ノルウェーの時と同様ツイッターやインターネットで探せば探すほど逐一新しい情報が流れてくる。衝撃の度合いが大きい事件であればあるほど色々な情報が飛び交い、ネット上の混乱度合いも大きい。

事件発生から2日ほどが経ち、今となっては色々な情報がどんどんと整理されていて、犯人の動機以外の部分は多くの人が知るところとなっている。
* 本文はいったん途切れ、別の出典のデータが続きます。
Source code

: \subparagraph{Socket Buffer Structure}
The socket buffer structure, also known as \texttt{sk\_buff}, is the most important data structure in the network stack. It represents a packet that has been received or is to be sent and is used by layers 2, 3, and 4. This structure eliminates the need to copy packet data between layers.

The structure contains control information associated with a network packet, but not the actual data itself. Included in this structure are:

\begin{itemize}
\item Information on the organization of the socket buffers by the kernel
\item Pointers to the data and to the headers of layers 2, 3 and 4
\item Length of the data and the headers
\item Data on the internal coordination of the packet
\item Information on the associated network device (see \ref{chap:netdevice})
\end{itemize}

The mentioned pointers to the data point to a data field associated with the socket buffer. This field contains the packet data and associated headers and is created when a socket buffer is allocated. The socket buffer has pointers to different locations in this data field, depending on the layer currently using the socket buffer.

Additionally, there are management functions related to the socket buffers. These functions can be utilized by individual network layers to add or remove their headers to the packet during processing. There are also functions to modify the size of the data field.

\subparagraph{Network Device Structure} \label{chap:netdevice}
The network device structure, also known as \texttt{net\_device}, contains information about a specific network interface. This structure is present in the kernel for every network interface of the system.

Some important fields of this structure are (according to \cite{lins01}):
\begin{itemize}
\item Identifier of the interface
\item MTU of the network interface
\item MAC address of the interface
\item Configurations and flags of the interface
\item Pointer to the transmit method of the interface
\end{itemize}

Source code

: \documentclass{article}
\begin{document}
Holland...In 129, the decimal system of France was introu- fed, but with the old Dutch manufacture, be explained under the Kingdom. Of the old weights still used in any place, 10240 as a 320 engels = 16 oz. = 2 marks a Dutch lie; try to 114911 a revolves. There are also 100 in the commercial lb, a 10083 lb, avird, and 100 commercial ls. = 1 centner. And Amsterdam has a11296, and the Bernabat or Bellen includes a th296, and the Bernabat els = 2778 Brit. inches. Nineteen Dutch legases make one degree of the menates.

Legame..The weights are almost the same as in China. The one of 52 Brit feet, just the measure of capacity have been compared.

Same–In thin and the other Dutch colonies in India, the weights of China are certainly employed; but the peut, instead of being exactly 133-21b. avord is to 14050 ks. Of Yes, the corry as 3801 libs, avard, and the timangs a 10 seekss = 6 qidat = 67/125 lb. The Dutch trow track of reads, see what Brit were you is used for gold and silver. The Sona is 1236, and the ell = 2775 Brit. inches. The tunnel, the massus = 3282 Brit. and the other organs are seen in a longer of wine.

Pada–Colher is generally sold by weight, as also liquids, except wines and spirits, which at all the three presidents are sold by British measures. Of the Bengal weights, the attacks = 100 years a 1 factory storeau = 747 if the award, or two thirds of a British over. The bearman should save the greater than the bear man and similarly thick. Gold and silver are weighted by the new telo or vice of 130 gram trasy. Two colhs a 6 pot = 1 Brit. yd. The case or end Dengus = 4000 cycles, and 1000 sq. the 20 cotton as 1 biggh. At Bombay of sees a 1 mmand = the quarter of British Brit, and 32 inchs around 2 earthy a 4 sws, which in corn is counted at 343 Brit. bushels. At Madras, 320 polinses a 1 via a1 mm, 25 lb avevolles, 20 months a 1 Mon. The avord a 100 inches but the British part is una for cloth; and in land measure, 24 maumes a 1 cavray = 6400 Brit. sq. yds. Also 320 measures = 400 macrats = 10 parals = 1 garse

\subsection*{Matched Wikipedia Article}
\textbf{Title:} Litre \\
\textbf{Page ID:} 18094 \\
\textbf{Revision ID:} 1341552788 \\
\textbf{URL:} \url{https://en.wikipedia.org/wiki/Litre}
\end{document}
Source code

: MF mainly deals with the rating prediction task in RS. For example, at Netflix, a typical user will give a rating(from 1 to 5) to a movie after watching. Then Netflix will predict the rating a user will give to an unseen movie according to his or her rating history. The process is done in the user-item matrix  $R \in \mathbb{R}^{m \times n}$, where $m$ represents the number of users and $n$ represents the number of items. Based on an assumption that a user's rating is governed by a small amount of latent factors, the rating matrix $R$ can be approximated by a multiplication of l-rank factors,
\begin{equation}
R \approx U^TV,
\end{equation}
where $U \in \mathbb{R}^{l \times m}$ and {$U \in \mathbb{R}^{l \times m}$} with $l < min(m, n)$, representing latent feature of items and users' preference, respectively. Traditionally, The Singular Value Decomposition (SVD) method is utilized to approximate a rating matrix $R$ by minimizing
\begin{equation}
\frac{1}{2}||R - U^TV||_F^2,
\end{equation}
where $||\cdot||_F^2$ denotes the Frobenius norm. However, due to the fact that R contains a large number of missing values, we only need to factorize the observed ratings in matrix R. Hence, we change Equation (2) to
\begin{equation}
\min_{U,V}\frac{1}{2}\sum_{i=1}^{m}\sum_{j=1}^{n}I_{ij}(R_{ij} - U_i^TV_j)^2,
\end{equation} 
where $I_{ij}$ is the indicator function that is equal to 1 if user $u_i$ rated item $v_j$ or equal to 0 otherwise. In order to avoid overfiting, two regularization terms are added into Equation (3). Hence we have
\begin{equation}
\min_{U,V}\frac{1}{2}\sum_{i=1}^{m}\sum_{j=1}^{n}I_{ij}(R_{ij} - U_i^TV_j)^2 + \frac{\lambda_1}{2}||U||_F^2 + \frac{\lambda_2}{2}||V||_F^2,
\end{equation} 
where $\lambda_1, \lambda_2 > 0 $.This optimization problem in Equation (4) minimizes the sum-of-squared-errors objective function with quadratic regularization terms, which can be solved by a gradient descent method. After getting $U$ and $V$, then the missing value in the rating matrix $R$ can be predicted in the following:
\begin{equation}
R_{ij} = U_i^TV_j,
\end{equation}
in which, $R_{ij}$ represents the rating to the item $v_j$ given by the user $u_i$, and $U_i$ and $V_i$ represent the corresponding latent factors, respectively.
(Wikipedia「サンディフック小学校中乱射事件」小学生20人を含む26人が死亡)

今回の事件についてfacebook上のコメントや学生同士の会話、ネットでのカバレッジを見ていて感じたのは3つのこと。
  • 一つはメディア、情報に関する話
  • 一つは銃規制に関する話
  • 一つは犯人の精神状態、心の病などに焦点をあてた、事前に防ぐことはできなかったのか、など社会の仕組み全体に関する話

①メディア、情報に関する話

一点目は今回メディアが当初犯人のお兄さんの名前を間違えて犯人として報道してしまったことから始まる。

死亡した犯人が持っていたIDから本人ではなく本人のお兄さん(犯人の両親はしばらく前に離婚しておりお父さんとお兄さんは別の州に住んでいた)の実名が流れてしまい、初期の報道では「兄弟での犯行で一人は死亡、一人は拘束」と誤解されるようなものも流れていた。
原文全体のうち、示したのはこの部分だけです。